■ **What you should do**: Print exactly the lines below between the line holding "Income tax rates" and the line holding "In order to reflect", inclusive, and nothing more.

■ **Records shown**:
════
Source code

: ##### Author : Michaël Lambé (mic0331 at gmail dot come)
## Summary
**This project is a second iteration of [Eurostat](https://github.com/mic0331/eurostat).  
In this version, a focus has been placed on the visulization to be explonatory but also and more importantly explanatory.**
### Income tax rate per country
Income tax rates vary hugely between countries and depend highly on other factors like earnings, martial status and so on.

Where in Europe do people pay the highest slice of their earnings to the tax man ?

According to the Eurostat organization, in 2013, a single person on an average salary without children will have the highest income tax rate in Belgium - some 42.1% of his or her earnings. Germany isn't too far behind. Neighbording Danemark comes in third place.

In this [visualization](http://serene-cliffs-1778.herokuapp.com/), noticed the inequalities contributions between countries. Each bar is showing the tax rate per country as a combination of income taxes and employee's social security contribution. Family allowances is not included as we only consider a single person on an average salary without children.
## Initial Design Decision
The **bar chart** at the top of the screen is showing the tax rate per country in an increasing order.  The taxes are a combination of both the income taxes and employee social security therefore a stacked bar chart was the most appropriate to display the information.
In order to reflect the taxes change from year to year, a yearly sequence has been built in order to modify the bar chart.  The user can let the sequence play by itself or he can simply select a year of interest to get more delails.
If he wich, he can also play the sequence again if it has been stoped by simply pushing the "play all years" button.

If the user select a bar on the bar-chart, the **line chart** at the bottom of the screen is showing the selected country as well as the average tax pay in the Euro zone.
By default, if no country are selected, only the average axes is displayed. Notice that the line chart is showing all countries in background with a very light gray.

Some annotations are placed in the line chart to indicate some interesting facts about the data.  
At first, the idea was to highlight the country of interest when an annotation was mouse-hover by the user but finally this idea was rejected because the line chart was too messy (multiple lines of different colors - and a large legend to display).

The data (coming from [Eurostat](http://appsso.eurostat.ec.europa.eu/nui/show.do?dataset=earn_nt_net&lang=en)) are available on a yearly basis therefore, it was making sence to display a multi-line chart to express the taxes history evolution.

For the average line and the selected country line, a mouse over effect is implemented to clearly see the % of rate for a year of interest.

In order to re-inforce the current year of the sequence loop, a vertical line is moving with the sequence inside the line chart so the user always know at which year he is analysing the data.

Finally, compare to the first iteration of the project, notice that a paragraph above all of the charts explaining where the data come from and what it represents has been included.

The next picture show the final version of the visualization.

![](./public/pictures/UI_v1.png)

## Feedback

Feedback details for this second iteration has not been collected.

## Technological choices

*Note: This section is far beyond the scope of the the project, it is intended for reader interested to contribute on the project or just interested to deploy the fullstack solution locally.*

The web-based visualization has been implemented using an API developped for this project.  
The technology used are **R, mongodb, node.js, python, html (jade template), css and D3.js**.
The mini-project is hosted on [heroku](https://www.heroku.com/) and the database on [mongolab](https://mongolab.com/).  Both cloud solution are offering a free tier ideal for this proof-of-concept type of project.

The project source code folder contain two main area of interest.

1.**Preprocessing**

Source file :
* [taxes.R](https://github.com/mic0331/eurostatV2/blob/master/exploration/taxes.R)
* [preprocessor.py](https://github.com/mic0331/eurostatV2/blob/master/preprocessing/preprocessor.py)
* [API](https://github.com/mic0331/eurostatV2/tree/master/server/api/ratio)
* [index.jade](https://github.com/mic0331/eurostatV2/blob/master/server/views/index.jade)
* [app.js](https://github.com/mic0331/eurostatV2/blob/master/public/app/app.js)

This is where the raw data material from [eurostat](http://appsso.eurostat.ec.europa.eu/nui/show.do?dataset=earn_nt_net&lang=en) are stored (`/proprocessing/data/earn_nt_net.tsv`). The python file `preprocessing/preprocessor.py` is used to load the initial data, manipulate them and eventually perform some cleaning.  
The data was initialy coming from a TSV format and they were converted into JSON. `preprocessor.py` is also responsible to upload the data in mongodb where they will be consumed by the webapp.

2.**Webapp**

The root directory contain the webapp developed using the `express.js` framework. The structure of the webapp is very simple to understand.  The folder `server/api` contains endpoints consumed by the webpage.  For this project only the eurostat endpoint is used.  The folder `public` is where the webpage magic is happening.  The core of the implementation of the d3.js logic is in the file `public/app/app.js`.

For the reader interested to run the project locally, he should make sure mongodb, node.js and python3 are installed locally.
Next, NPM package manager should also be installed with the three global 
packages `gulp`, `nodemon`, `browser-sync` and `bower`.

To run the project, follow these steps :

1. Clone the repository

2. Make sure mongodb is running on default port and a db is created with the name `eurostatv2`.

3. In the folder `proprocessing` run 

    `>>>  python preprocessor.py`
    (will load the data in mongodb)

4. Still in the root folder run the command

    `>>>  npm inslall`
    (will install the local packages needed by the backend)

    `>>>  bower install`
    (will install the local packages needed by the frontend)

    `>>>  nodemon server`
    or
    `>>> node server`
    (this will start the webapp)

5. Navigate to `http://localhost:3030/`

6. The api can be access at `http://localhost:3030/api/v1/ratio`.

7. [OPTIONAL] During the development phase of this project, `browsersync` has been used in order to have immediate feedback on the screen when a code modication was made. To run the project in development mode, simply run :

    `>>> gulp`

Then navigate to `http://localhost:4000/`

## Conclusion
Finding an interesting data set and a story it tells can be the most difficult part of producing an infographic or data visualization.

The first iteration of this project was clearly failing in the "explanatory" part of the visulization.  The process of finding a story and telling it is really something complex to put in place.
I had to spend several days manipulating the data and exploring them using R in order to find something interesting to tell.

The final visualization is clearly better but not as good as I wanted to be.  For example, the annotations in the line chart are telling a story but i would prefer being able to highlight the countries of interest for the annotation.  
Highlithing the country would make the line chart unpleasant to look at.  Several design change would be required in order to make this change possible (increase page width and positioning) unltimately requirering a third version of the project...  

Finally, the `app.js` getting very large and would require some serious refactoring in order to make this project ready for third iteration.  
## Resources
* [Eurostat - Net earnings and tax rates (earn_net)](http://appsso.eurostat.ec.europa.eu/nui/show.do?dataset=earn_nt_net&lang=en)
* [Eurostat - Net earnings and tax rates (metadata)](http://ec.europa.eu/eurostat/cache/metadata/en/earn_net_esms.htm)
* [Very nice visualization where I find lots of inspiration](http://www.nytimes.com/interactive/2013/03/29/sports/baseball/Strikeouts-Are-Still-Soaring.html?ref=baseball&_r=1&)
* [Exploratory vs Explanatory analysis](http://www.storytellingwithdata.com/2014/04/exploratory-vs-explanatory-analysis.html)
════
■ **Response**:
Income tax rates vary hugely between countries and depend highly on other factors like earnings, martial status and so on.

Where in Europe do people pay the highest slice of their earnings to the tax man ?

According to the Eurostat organization, in 2013, a single person on an average salary without children will have the highest income tax rate in Belgium - some 42.1% of his or her earnings. Germany isn't too far behind. Neighbording Danemark comes in third place.

In this [visualization](http://serene-cliffs-1778.herokuapp.com/), noticed the inequalities contributions between countries. Each bar is showing the tax rate per country as a combination of income taxes and employee's social security contribution. Family allowances is not included as we only consider a single person on an average salary without children.
## Initial Design Decision
The **bar chart** at the top of the screen is showing the tax rate per country in an increasing order.  The taxes are a combination of both the income taxes and employee social security therefore a stacked bar chart was the most appropriate to display the information.
In order to reflect the taxes change from year to year, a yearly sequence has been built in order to modify the bar chart.  The user can let the sequence play by itself or he can simply select a year of interest to get more delails.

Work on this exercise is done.